▸ TASK OBJECTIVE:
In the material below, the lines from the one containing "first, they are" through the one containing "(including the Houyhnhnm factor, of course);" are to be given again exactly, ends included, and no others.

★ ★ ★

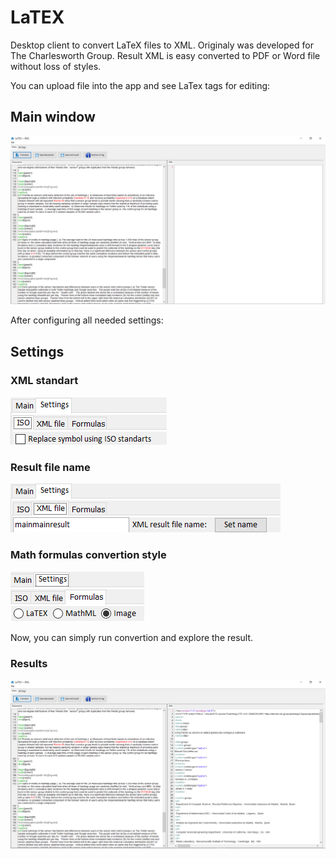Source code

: # LaTEX
Desktop client to convert LaTeX files to XML. Originaly was developed for The Charlesworth Group.
Result XML is easy converted to PDF or Word file without loss of styles.

You can upload file into the app and see LaTex tags for editing:
## Main window
![Main window with file](/git-img/main-file.png)

After configuring all needed settings:

## Settings

### XML standart

![ISO xml](/git-img/set-iso.PNG)

### Result file name

![File name](/git-img/set-xml.PNG)

### Math formulas convertion style

![Math formulas](/git-img/set-form.PNG)

Now, you can simply run convertion and explore the result.

### Results

![Result XML](/git-img/result.png)
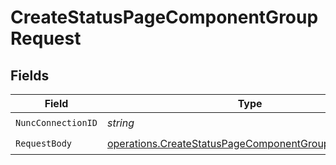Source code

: # CreateStatusPageComponentGroupRequest


## Fields

| Field                                                                                                                        | Type                                                                                                                         | Required                                                                                                                     | Description                                                                                                                  |
| ---------------------------------------------------------------------------------------------------------------------------- | ---------------------------------------------------------------------------------------------------------------------------- | ---------------------------------------------------------------------------------------------------------------------------- | ---------------------------------------------------------------------------------------------------------------------------- |
| `NuncConnectionID`                                                                                                           | *string*                                                                                                                     | :heavy_check_mark:                                                                                                           | N/A                                                                                                                          |
| `RequestBody`                                                                                                                | [operations.CreateStatusPageComponentGroupRequestBody](../../models/operations/createstatuspagecomponentgrouprequestbody.md) | :heavy_check_mark:                                                                                                           | N/A                                                                                                                          |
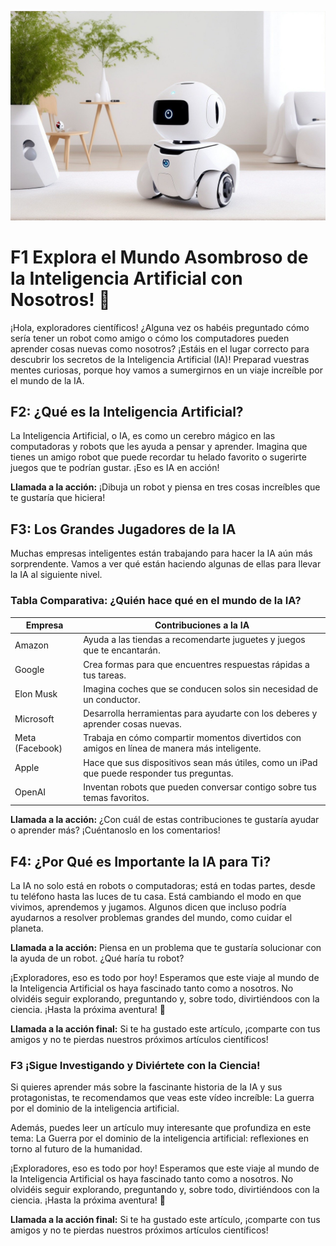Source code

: ![Imagen del artículo](imagenblog.jpg)

# F1 Explora el Mundo Asombroso de la Inteligencia Artificial con Nosotros! 🌟

¡Hola, exploradores científicos! ¿Alguna vez os habéis preguntado cómo sería tener un robot como amigo o cómo los computadores pueden aprender cosas nuevas como nosotros? ¡Estáis en el lugar correcto para descubrir los secretos de la Inteligencia Artificial (IA)! Preparad vuestras mentes curiosas, porque hoy vamos a sumergirnos en un viaje increíble por el mundo de la IA.

## F2: ¿Qué es la Inteligencia Artificial?
La Inteligencia Artificial, o IA, es como un cerebro mágico en las computadoras y robots que les ayuda a pensar y aprender. Imagina que tienes un amigo robot que puede recordar tu helado favorito o sugerirte juegos que te podrían gustar. ¡Eso es IA en acción!

**Llamada a la acción:** ¡Dibuja un robot y piensa en tres cosas increíbles que te gustaría que hiciera!

## F3: Los Grandes Jugadores de la IA
Muchas empresas inteligentes están trabajando para hacer la IA aún más sorprendente. Vamos a ver qué están haciendo algunas de ellas para llevar la IA al siguiente nivel.

### Tabla Comparativa: ¿Quién hace qué en el mundo de la IA?
| Empresa        | Contribuciones a la IA                                                      |
|----------------|-----------------------------------------------------------------------------|
| Amazon         | Ayuda a las tiendas a recomendarte juguetes y juegos que te encantarán.      |
| Google         | Crea formas para que encuentres respuestas rápidas a tus tareas.             |
| Elon Musk      | Imagina coches que se conducen solos sin necesidad de un conductor.          |
| Microsoft      | Desarrolla herramientas para ayudarte con los deberes y aprender cosas nuevas.|
| Meta (Facebook)| Trabaja en cómo compartir momentos divertidos con amigos en línea de manera más inteligente. |
| Apple          | Hace que sus dispositivos sean más útiles, como un iPad que puede responder tus preguntas. |
| OpenAI         | Inventan robots que pueden conversar contigo sobre tus temas favoritos.      |

**Llamada a la acción:** ¿Con cuál de estas contribuciones te gustaría ayudar o aprender más? ¡Cuéntanoslo en los comentarios!

## F4: ¿Por Qué es Importante la IA para Ti?
La IA no solo está en robots o computadoras; está en todas partes, desde tu teléfono hasta las luces de tu casa. Está cambiando el modo en que vivimos, aprendemos y jugamos. Algunos dicen que incluso podría ayudarnos a resolver problemas grandes del mundo, como cuidar el planeta.

**Llamada a la acción:** Piensa en un problema que te gustaría solucionar con la ayuda de un robot. ¿Qué haría tu robot?

¡Exploradores, eso es todo por hoy! Esperamos que este viaje al mundo de la Inteligencia Artificial os haya fascinado tanto como a nosotros. No olvidéis seguir explorando, preguntando y, sobre todo, divirtiéndoos con la ciencia. ¡Hasta la próxima aventura! 🚀

**Llamada a la acción final:** Si te ha gustado este artículo, ¡comparte con tus amigos y no te pierdas nuestros próximos artículos científicos!

### F3 ¡Sigue Investigando y Diviértete con la Ciencia!
Si quieres aprender más sobre la fascinante historia de la IA y sus protagonistas, te recomendamos que veas este vídeo increíble: La guerra por el dominio de la inteligencia artificial.

Además, puedes leer un artículo muy interesante que profundiza en este tema: La Guerra por el dominio de la inteligencia artificial: reflexiones en torno al futuro de la humanidad.

¡Exploradores, eso es todo por hoy! Esperamos que este viaje al mundo de la Inteligencia Artificial os haya fascinado tanto como a nosotros. No olvidéis seguir explorando, preguntando y, sobre todo, divirtiéndoos con la ciencia. ¡Hasta la próxima aventura! 🚀

**Llamada a la acción final:** Si te ha gustado este artículo, ¡comparte con tus amigos y no te pierdas nuestros próximos artículos científicos!
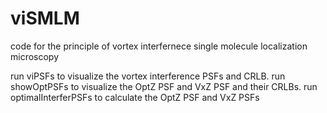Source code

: # viSMLM
code for the principle of vortex interfernece single molecule localization microscopy

run viPSFs to visualize the vortex interference PSFs and CRLB.
run showOptPSFs to visualize the OptZ PSF and VxZ PSF and their CRLBs.
run optimalInterferPSFs to calculate the OptZ PSF and VxZ PSFs
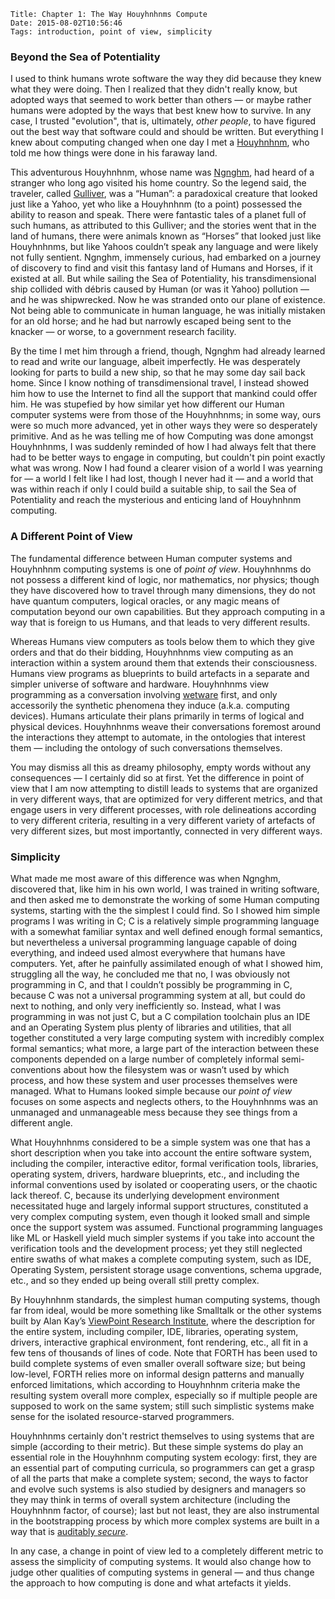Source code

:     Title: Chapter 1: The Way Houyhnhnms Compute
    Date: 2015-08-02T10:56:46
    Tags: introduction, point of view, simplicity

### Beyond the Sea of Potentiality

I used to think humans wrote software the way they did
because they knew what they were doing.
Then I realized that they didn't really know,
but adopted ways that seemed to work better than others
— or maybe rather humans were adopted by the ways that best knew how to survive.
In any case, I trusted "evolution", that is, ultimately, _other people_,
to have figured out the best way that software could and should be written.
But everything I knew about computing changed when one day I met a
[Houyhnhnm](http://en.wikipedia.org/wiki/Houyhnhnm),
who told me how things were done in his faraway land.

<!-- more -->

This adventurous Houyhnhnm, whose name was [Ngnghm](https://twitter.com/Ngnghm),
had heard of a stranger who long ago visited his home country.
So the legend said, the traveler, called
[Gulliver](https://www.gutenberg.org/files/17157/17157-h/17157-h.htm),
was a “Human”: a paradoxical creature that looked just like a Yahoo,
yet who like a Houyhnhnm (to a point) possessed the ability to reason and speak.
There were fantastic tales of a planet full of such humans,
as attributed to this Gulliver;
and the stories went that in the land of humans,
there were animals known as “Horses” that looked just like Houyhnhnms,
but like Yahoos couldn’t speak any language and were likely not fully sentient.
Ngnghm, immensely curious, had embarked on a journey of discovery
to find and visit this fantasy land of Humans and Horses, if it existed at all.
But while sailing the Sea of Potentiality, his transdimensional ship
collided with débris caused by Human (or was it Yahoo) pollution — and he was shipwrecked.
Now he was stranded onto our plane of existence.
Not being able to communicate in human language,
he was initially mistaken for an old horse; and he had but narrowly
escaped being sent to the knacker — or worse, to a government research facility.

By the time I met him through a friend, though,
Ngnghm had already learned to read and write our language, albeit imperfectly.
He was desperately looking for parts to build a new ship,
so that he may some day sail back home.
Since I know nothing of transdimensional travel,
I instead showed him how to use the Internet
to find all the support that mankind could offer him.
He was stupefied by how similar yet how different
our Human computer systems were from those of the Houyhnhnms;
in some way, ours were so much more advanced,
yet in other ways they were so desperately primitive.
And as he was telling me of how Computing was done amongst Houyhnhnms,
I was suddenly reminded of how I had always felt that
there had to be better ways to engage in computing,
but couldn't pin point exactly what was wrong.
Now I had found a clearer vision
of a world I was yearning for — a world I felt like I had lost,
though I never had it — and a world that was within reach
if only I could build a suitable ship,
to sail the Sea of Potentiality and reach
the mysterious and enticing land of Houyhnhnm computing.


### A Different Point of View

The fundamental difference between Human computer systems and
Houyhnhnm computing systems is one of _point of view_.
Houyhnhnms do not possess a different kind of logic, nor mathematics, nor physics;
though they have discovered how to travel through many dimensions,
they do not have quantum computers, logical oracles,
or any magic means of computation beyond our own capabilities.
But they approach computing in a way that is foreign to us Humans,
and that leads to very different results.

Whereas Humans view computers as tools below them to which they give
orders and that do their bidding, Houyhnhnms view computing as an
interaction within a system around them that extends their
consciousness. Humans view programs as blueprints to build artefacts
in a separate and simpler universe of software and
hardware. Houyhnhnms view programming as a conversation involving
[wetware](https://en.wikipedia.org/wiki/Wetware_(brain)) first, and
only accessorily the synthetic phenomena they induce (a.k.a. computing
devices). Humans articulate their plans primarily in terms of logical
and physical devices. Houyhnhnms weave their conversations foremost
around the interactions they attempt to automate,
in the ontologies that interest them — including the ontology of such conversations themselves.

You may dismiss all this as dreamy philosophy,
empty words without any consequences — I certainly did so at first.
Yet the difference in point of view that I am now attempting to distill
leads to systems that are organized in very different ways,
that are optimized for very different metrics,
and that engage users in very different processes,
with role delineations according to very different criteria,
resulting in a very different variety of artefacts of very different sizes,
but most importantly, connected in very different ways.


### Simplicity

What made me most aware of this difference was when Ngnghm,
discovered that, like him in his own world, I was trained in writing software,
and then asked me to demonstrate the working of some Human computing systems,
starting with the the simplest I could find.
So I showed him simple programs I was writing in C;
C is a relatively simple programming language
with a somewhat familiar syntax and well defined enough formal semantics,
but nevertheless a universal programming language capable of doing everything,
and indeed used almost everywhere that humans have computers.
Yet, after he painfully assimilated enough of what I showed him, struggling all the way,
he concluded me that no, I was obviously not programming in C,
and that I couldn’t possibly be programming in C,
because C was not a universal programming system at all,
but could do next to nothing, and only very inefficiently so.
Instead, what I was programming in was not just C, but
a C compilation toolchain plus an IDE and an Operating System plus plenty of libraries and utilities, that
all together constituted a very large computing system with incredibly complex formal semantics;
what more, a large part of the interaction between these components depended on a large number of
completely informal semi-conventions about how the filesystem was or wasn’t used by which process,
and how these system and user processes themselves were managed.
What to Humans looked simple because our _point of view_
focuses on some aspects and neglects others,
to the Houyhnhnms was an unmanaged and unmanageable mess
because they see things from a different angle.

What Houyhnhnms considered to be a simple system was one that has
a short description when you take into account the entire software system,
including the compiler, interactive editor, formal verification tools,
libraries, operating system, drivers, hardware blueprints, etc.,
and including the informal conventions used by isolated or cooperating users,
or the chaotic lack thereof.
C, because its underlying development environment necessitated
huge and largely informal support structures,
constituted a very complex computing system, even though
it looked small and simple once the support system was assumed.
Functional programming languages like ML or Haskell yield much simpler systems
if you take into account the verification tools and the development process;
yet they still neglected entire swaths of what makes a complete computing system,
such as IDE, Operating System, persistent storage usage conventions, schema upgrade, etc.,
and so they ended up being overall still pretty complex.

By Houyhnhnm standards, the simplest human computing systems, though far from ideal,
would be more something like Smalltalk or the other systems
built by Alan Kay’s [ViewPoint Research Institute](http://vpri.org/),
where the description for the entire system, including compiler, IDE, libraries, operating system,
drivers, interactive graphical environment, font rendering, etc.,
all fit in a few tens of thousands of lines of code.
Note that FORTH has been used to build complete systems of even smaller overall software size;
but being low-level, FORTH relies more on
informal design patterns and manually enforced limitations,
which according to Houyhnhnm criteria make the resulting system overall more complex,
especially so if multiple people are supposed to work on the same system;
still such simplistic systems make sense for the isolated resource-starved programmers.

Houyhnhnms certainly don't restrict themselves to using systems that are simple (according to their metric).
But these simple systems do play an essential role in the Houyhnhnm computing system ecology:
first, they are an essential part of computing curricula,
so programmers can get a grasp of all the parts that make a complete system;
second, the ways to factor and evolve such systems is also studied by designers and managers
so they may think in terms of overall system architecture
(including the Houyhnhnm factor, of course);
last but not least, they are also instrumental in the bootstrapping process
by which more complex systems are built in a way that is
[auditably _secure_](fare.tunes.org/computing/reclaim_your_computer.html).

In any case, a change in point of view led to a completely different metric
to assess the simplicity of computing systems.
It would also change how to judge other qualities of computing systems in general
— and thus change the approach to how computing is done and what artefacts it yields.
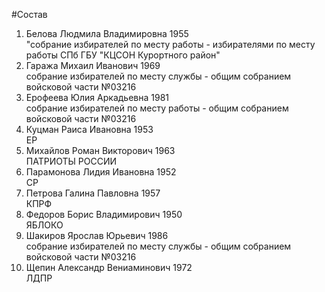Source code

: #Состав
1. Белова Людмила Владимировна 1955   
    "собрание избирателей по месту работы - избирателями по месту работы СПб ГБУ "КЦСОН Курортного район"
2. Гаража Михаил Иванович 1969   
    собрание избирателей по месту службы - общим собранием войсковой части №03216
3. Ерофеева Юлия Аркадьевна 1981   
    собрание избирателей по месту работы - общим собранием войсковой части №03216
4. Куцман Раиса Ивановна 1953   
    ЕР
5. Михайлов Роман Викторович 1963   
    ПАТРИОТЫ РОССИИ
6. Парамонова Лидия Ивановна 1952   
    СР
7. Петрова Галина Павловна 1957   
    КПРФ
8. Федоров Борис Владимирович 1950   
    ЯБЛОКО
9. Шакиров Ярослав Юрьевич 1986   
    собрание избирателей по месту службы - общим собранием войсковой части №03216
10. Щепин Александр Вениаминович 1972   
    ЛДПР
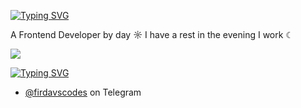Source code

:[![Typing SVG](https://readme-typing-svg.herokuapp.com?color=%2336BCF7&lines=Hello+there+👋)](https://git.io/typing-svg)

A Frontend Developer by day ☼ I have a rest in the evening I work ☾

![](https://github-profile-summary-cards.vercel.app/api/cards/productive-time?username=daniilshat&theme=solarized_dark)

[![Typing SVG](https://readme-typing-svg.herokuapp.com?color=%2336BCF7&lines=Contact)](https://git.io/typing-svg)

- [@firdavscodes](https://telegram.com/firdavscodes) on Telegram 
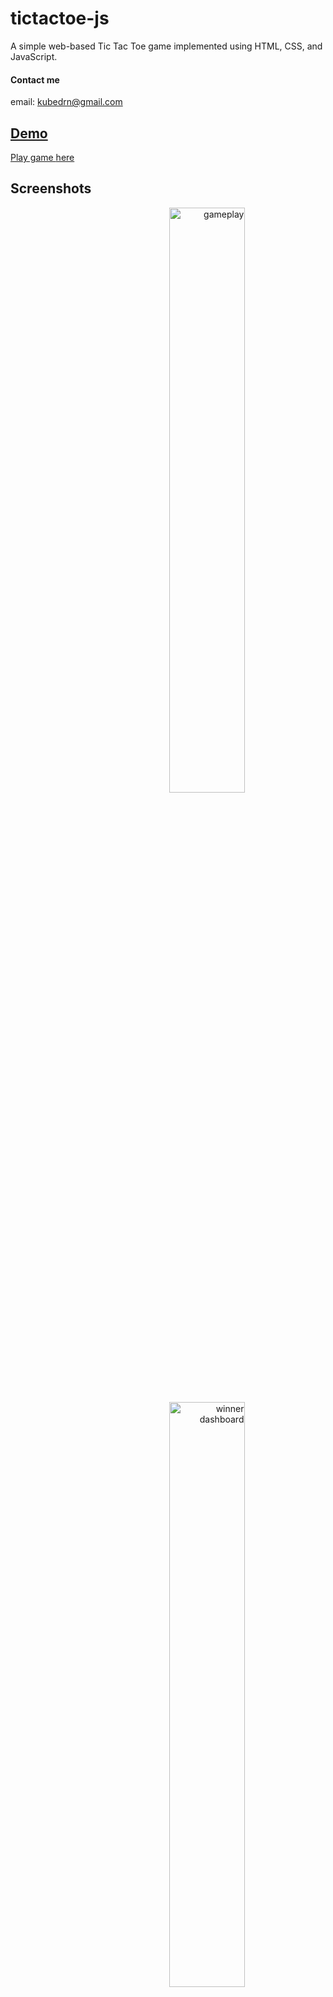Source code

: # tictactoe-js
A simple web-based Tic Tac Toe game implemented using HTML, CSS, and JavaScript.

#### Contact me
email: [kubedrn@gmail.com](mailto:kubedrn@gmail.com)<br>
<a href="https://www.linkedin.com/in/ubed9">
  <!-- <img align="left" alt="Ubed's LinkedIN" width="22px" src="https://upload.wikimedia.org/wikipedia/commons/8/81/LinkedIn_icon.svg" /><br> -->

## Demo
Play game [here](https://65ae51a07077ff276e4d9826--deluxe-licorice-d069b8.netlify.app/)

## Screenshots

<p align="right" width="100%">
  <img src="https://github.com/ubednama/tictactoe-js/assets/61332446/08a06a65-3ba6-4b30-b58c-9e6109bab482" alt="gameplay" style= "width: 49%; display:block; 
    float:none; 
    margin-left:auto;
    margin-right:auto;"  />
  <img src="https://github.com/ubednama/tictactoe-js/assets/61332446/38453222-d13e-4a60-8b4c-f2778eaa7289" alt="winner dashboard" style= "width: 49%; display:block; 
    float:none; 
    margin-left:auto;
    margin-right:auto;"  />
</p>


## Features

- Two-player mode for local multiplayer
- Responsive design for various screen sizes

## To DO
- ~~Add Random Quotes at bottom~~ (✅Done)
- Add Computer vs Human mode

## Contributing
If you'd like to contribute to this project, please follow these steps:

- Fork the repository.
- Create a new branch for your feature.
- Make your changes and commit them.
- Push to the branch.
- Submit a pull request.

★ ★ ★

▸ ANSWER:
first, they are an essential part of computing curricula,
so programmers can get a grasp of all the parts that make a complete system;
second, the ways to factor and evolve such systems is also studied by designers and managers
so they may think in terms of overall system architecture
(including the Houyhnhnm factor, of course);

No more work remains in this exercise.